While the Abbott Infinity™ clinician programmer does not have a VTA visualization tool, it includes the Informity™ programming software designed primarily for simplifying functional programming. The software guides the user through directional programming using visual representations of stimulation responses, occurrences of stimulation-induced symptom relief and side effects, to create an action plan of ranked electrode montage alternatives that may be needed over time during therapy. The layout and workflow of the Informity™ programming software enable “event markers” to document the amplitudes that produce symptom relief and side effects (Supplementary Figs. S5, S6, and S7). After monopolar survey of ring and segmented electrodes, the Informity™ software allows clinicians to rank the investigated montages according to various clinically relevant criteria. With traditional omnidirectional programming, amongst montages with comparable outcomes some clinicians prioritize maximizing the TW while others prioritize minimizing the TCS (power consumption).

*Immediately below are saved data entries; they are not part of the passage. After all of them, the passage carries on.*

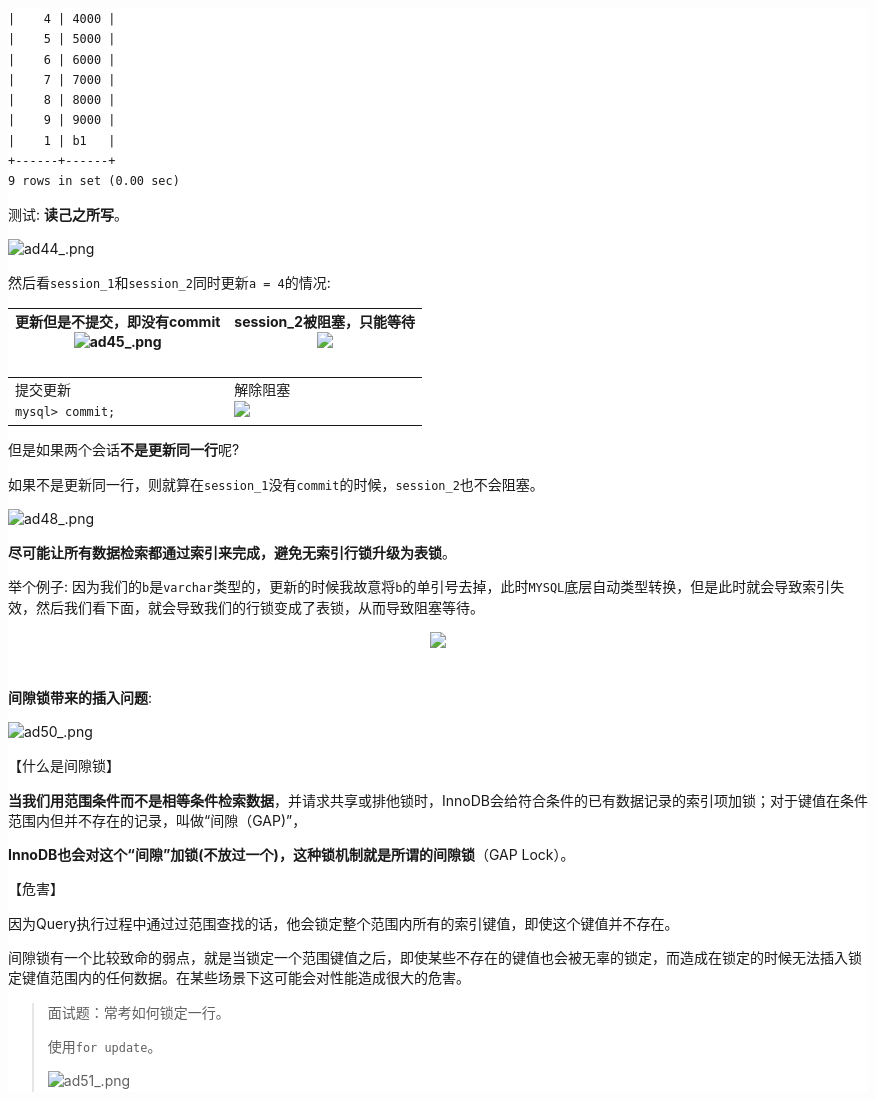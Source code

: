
 ```mysql
|    4 | 4000 |
|    5 | 5000 |
|    6 | 6000 |
|    7 | 7000 |
|    8 | 8000 |
|    9 | 9000 |
|    1 | b1   |
+------+------+
9 rows in set (0.00 sec)
```

测试: **读己之所写**。

![ad44_.png](images/ad44_.png)

然后看`session_1`和`session_2`同时更新`a = 4`的情况:

| 更新但是不提交，即没有commit<br>![ad45_.png](images/ad45_.png) | session_2被阻塞，只能等待<br><div align="center"><img src="images/ad46_.png" width="400"></div><br> |
| ------------------------------------------------------------ | ------------------------------------------------------------ |
| 提交更新<br>`mysql> commit;`                                 | 解除阻塞<br><img src="images/ad47_.png" width="400"></div><br> |

但是如果两个会话**不是更新同一行**呢?

如果不是更新同一行，则就算在`session_1`没有`commit`的时候，`session_2`也不会阻塞。

![ad48_.png](images/ad48_.png)

**尽可能让所有数据检索都通过索引来完成，避免无索引行锁升级为表锁**。

举个例子: 因为我们的`b`是`varchar`类型的，更新的时候我故意将`b`的单引号去掉，此时`MYSQL`底层自动类型转换，但是此时就会导致索引失效，然后我们看下面，就会导致我们的行锁变成了表锁，从而导致阻塞等待。

<div align="center"><img src="images/ad49_.png"></div><br>

**间隙锁带来的插入问题**:

![ad50_.png](images/ad50_.png)

【什么是间隙锁】

**当我们用范围条件而不是相等条件检索数据**，并请求共享或排他锁时，InnoDB会给符合条件的已有数据记录的索引项加锁；对于键值在条件范围内但并不存在的记录，叫做“间隙（GAP)”，

**InnoDB也会对这个“间隙”加锁(不放过一个)，这种锁机制就是所谓的间隙锁**（GAP Lock）。

【危害】

因为Query执行过程中通过过范围查找的话，他会锁定整个范围内所有的索引键值，即使这个键值并不存在。

间隙锁有一个比较致命的弱点，就是当锁定一个范围键值之后，即使某些不存在的键值也会被无辜的锁定，而造成在锁定的时候无法插入锁定键值范围内的任何数据。在某些场景下这可能会对性能造成很大的危害。

> 面试题：常考如何锁定一行。
>
> 使用`for update`。
>
> ![ad51_.png](images/ad51_.png)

To that end, the decision support tool available within the Informity™ software not only allows ranking the montages on the basis of power (microwatts) and TW (milliamps) but also on the basis of a measure referred to as the therapeutic window percentage (TW%). TW%, which is TW expressed as a percentage of TCS, is a means to balance the trade-off between maximizing TW and minimizing TCS and gives clinicians a means to optimize gains in both TCS and TW simultaneously. A final sorting option, balanced threshold, gives clinicians an additional level of optimization to balance gains in TW% while minimizing power consumption as per clinician preference (Supplementary Fig. S7). The software allows complete customization of symptom relief and side effect lists and enables the export of the entire functional programming session in the form of a PDF report that can be exported to electronic medical records for future review.